- **What you are asked to do**
Pictures stay out of the copy. Everything else in the records must be repeated exactly.

* * * *

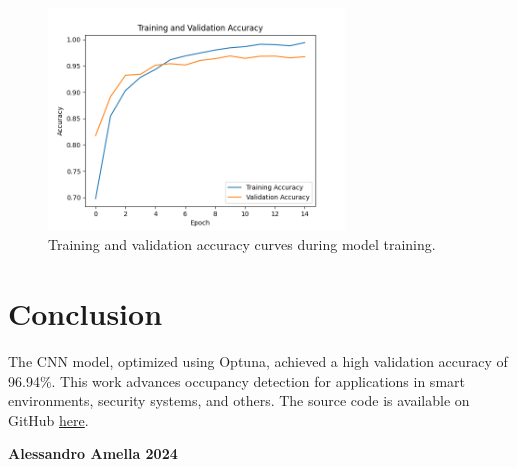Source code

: \documentclass{article}
\begin{document}
\begin{figure}
    \centering
    \includegraphics[width=0.7\textwidth]{accuracy_curves.png}
    \caption{Training and validation accuracy curves during model training.}
    \label{fig:accuracy}
\end{figure}

\section{Conclusion}
The CNN model, optimized using Optuna, achieved a high validation accuracy of 96.94\%. This work advances occupancy detection for applications in smart environments, security systems, and others. The source code is available on GitHub \textcolor{blue}{\href{https://github.com/Bitrey/MLBrno/blob/master/Project/Project.ipynb}{here}}.

\vspace*{\fill}

\hrulefill
\vspace{1em}

\textbf{Alessandro Amella \textcopyright{} 2024}
\end{document}

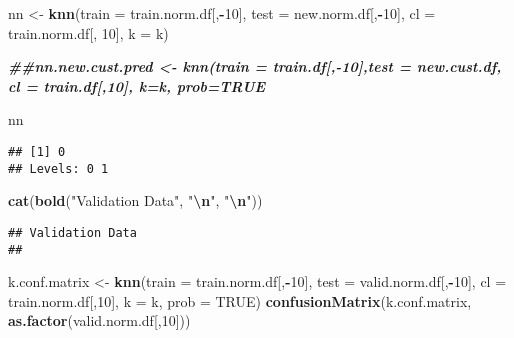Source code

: \documentclass[
]{article}
\newenvironment{Shaded}{\begin{snugshade}}{\end{snugshade}}
\newcommand{\AttributeTok}[1]{\textcolor[rgb]{0.13,0.29,0.53}{#1}}
\newcommand{\ConstantTok}[1]{\textcolor[rgb]{0.56,0.35,0.01}{#1}}
\newcommand{\DecValTok}[1]{\textcolor[rgb]{0.00,0.00,0.81}{#1}}
\newcommand{\DocumentationTok}[1]{\textcolor[rgb]{0.56,0.35,0.01}{\textbf{\textit{#1}}}}
\newcommand{\FunctionTok}[1]{\textcolor[rgb]{0.13,0.29,0.53}{\textbf{#1}}}
\newcommand{\NormalTok}[1]{#1}
\newcommand{\OtherTok}[1]{\textcolor[rgb]{0.56,0.35,0.01}{#1}}
\newcommand{\SpecialCharTok}[1]{\textcolor[rgb]{0.81,0.36,0.00}{\textbf{#1}}}
\newcommand{\StringTok}[1]{\textcolor[rgb]{0.31,0.60,0.02}{#1}}
\begin{document}
\begin{Shaded}
\begin{Highlighting}[]
\NormalTok{nn }\OtherTok{\textless{}{-}} \FunctionTok{knn}\NormalTok{(}\AttributeTok{train =}\NormalTok{ train.norm.df[,}\SpecialCharTok{{-}}\DecValTok{10}\NormalTok{], }\AttributeTok{test =}\NormalTok{ new.norm.df[,}\SpecialCharTok{{-}}\DecValTok{10}\NormalTok{],}
\AttributeTok{cl =}\NormalTok{ train.norm.df[, }\DecValTok{10}\NormalTok{], }\AttributeTok{k =}\NormalTok{ k)}

\DocumentationTok{\#\#nn.new.cust.pred \textless{}{-} knn(train = train.df[,{-}10],test = new.cust.df, cl = train.df[,10], k=k, prob=TRUE}

\NormalTok{nn}
\end{Highlighting}
\end{Shaded}

\begin{verbatim}
## [1] 0
## Levels: 0 1
\end{verbatim}

\begin{Shaded}
\begin{Highlighting}[]
\FunctionTok{cat}\NormalTok{(}\FunctionTok{bold}\NormalTok{(}\StringTok{"Validation Data"}\NormalTok{, }\StringTok{"}\SpecialCharTok{\textbackslash{}n}\StringTok{"}\NormalTok{, }\StringTok{"}\SpecialCharTok{\textbackslash{}n}\StringTok{"}\NormalTok{))}
\end{Highlighting}
\end{Shaded}

\begin{verbatim}
## Validation Data 
## 
\end{verbatim}

\begin{Shaded}
\begin{Highlighting}[]
\NormalTok{k.conf.matrix }\OtherTok{\textless{}{-}} \FunctionTok{knn}\NormalTok{(}\AttributeTok{train =}\NormalTok{ train.norm.df[,}\SpecialCharTok{{-}}\DecValTok{10}\NormalTok{], }\AttributeTok{test =}\NormalTok{ valid.norm.df[,}\SpecialCharTok{{-}}\DecValTok{10}\NormalTok{], }\AttributeTok{cl =}\NormalTok{ train.norm.df[,}\DecValTok{10}\NormalTok{], }\AttributeTok{k =}\NormalTok{ k, }\AttributeTok{prob =} \ConstantTok{TRUE}\NormalTok{)}
\FunctionTok{confusionMatrix}\NormalTok{(k.conf.matrix, }\FunctionTok{as.factor}\NormalTok{(valid.norm.df[,}\DecValTok{10}\NormalTok{]))}
\end{Highlighting}
\end{Shaded}
\end{document}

* * * *

- **Result of the task**
Source code

: \documentclass{article}
\begin{document}
\begin{figure}
    \centering
    \includegraphics[width=0.7\textwidth]{accuracy_curves.png}
    \caption{Training and validation accuracy curves during model training.}
    \label{fig:accuracy}
\end{figure}

\section{Conclusion}
The CNN model, optimized using Optuna, achieved a high validation accuracy of 96.94\%. This work advances occupancy detection for applications in smart environments, security systems, and others. The source code is available on GitHub \textcolor{blue}{\href{https://github.com/Bitrey/MLBrno/blob/master/Project/Project.ipynb}{here}}.

\vspace*{\fill}

\hrulefill
\vspace{1em}

\textbf{Alessandro Amella \textcopyright{} 2024}
\end{document}

Source code

: \documentclass[
]{article}
\newenvironment{Shaded}{\begin{snugshade}}{\end{snugshade}}
\newcommand{\AttributeTok}[1]{\textcolor[rgb]{0.13,0.29,0.53}{#1}}
\newcommand{\ConstantTok}[1]{\textcolor[rgb]{0.56,0.35,0.01}{#1}}
\newcommand{\DecValTok}[1]{\textcolor[rgb]{0.00,0.00,0.81}{#1}}
\newcommand{\DocumentationTok}[1]{\textcolor[rgb]{0.56,0.35,0.01}{\textbf{\textit{#1}}}}
\newcommand{\FunctionTok}[1]{\textcolor[rgb]{0.13,0.29,0.53}{\textbf{#1}}}
\newcommand{\NormalTok}[1]{#1}
\newcommand{\OtherTok}[1]{\textcolor[rgb]{0.56,0.35,0.01}{#1}}
\newcommand{\SpecialCharTok}[1]{\textcolor[rgb]{0.81,0.36,0.00}{\textbf{#1}}}
\newcommand{\StringTok}[1]{\textcolor[rgb]{0.31,0.60,0.02}{#1}}
\begin{document}
\begin{Shaded}
\begin{Highlighting}[]
\NormalTok{nn }\OtherTok{\textless{}{-}} \FunctionTok{knn}\NormalTok{(}\AttributeTok{train =}\NormalTok{ train.norm.df[,}\SpecialCharTok{{-}}\DecValTok{10}\NormalTok{], }\AttributeTok{test =}\NormalTok{ new.norm.df[,}\SpecialCharTok{{-}}\DecValTok{10}\NormalTok{],}
\AttributeTok{cl =}\NormalTok{ train.norm.df[, }\DecValTok{10}\NormalTok{], }\AttributeTok{k =}\NormalTok{ k)}

\DocumentationTok{\#\#nn.new.cust.pred \textless{}{-} knn(train = train.df[,{-}10],test = new.cust.df, cl = train.df[,10], k=k, prob=TRUE}

\NormalTok{nn}
\end{Highlighting}
\end{Shaded}

\begin{verbatim}
## [1] 0
## Levels: 0 1
\end{verbatim}

\begin{Shaded}
\begin{Highlighting}[]
\FunctionTok{cat}\NormalTok{(}\FunctionTok{bold}\NormalTok{(}\StringTok{"Validation Data"}\NormalTok{, }\StringTok{"}\SpecialCharTok{\textbackslash{}n}\StringTok{"}\NormalTok{, }\StringTok{"}\SpecialCharTok{\textbackslash{}n}\StringTok{"}\NormalTok{))}
\end{Highlighting}
\end{Shaded}

\begin{verbatim}
## Validation Data 
## 
\end{verbatim}

\begin{Shaded}
\begin{Highlighting}[]
\NormalTok{k.conf.matrix }\OtherTok{\textless{}{-}} \FunctionTok{knn}\NormalTok{(}\AttributeTok{train =}\NormalTok{ train.norm.df[,}\SpecialCharTok{{-}}\DecValTok{10}\NormalTok{], }\AttributeTok{test =}\NormalTok{ valid.norm.df[,}\SpecialCharTok{{-}}\DecValTok{10}\NormalTok{], }\AttributeTok{cl =}\NormalTok{ train.norm.df[,}\DecValTok{10}\NormalTok{], }\AttributeTok{k =}\NormalTok{ k, }\AttributeTok{prob =} \ConstantTok{TRUE}\NormalTok{)}
\FunctionTok{confusionMatrix}\NormalTok{(k.conf.matrix, }\FunctionTok{as.factor}\NormalTok{(valid.norm.df[,}\DecValTok{10}\NormalTok{]))}
\end{Highlighting}
\end{Shaded}
\end{document}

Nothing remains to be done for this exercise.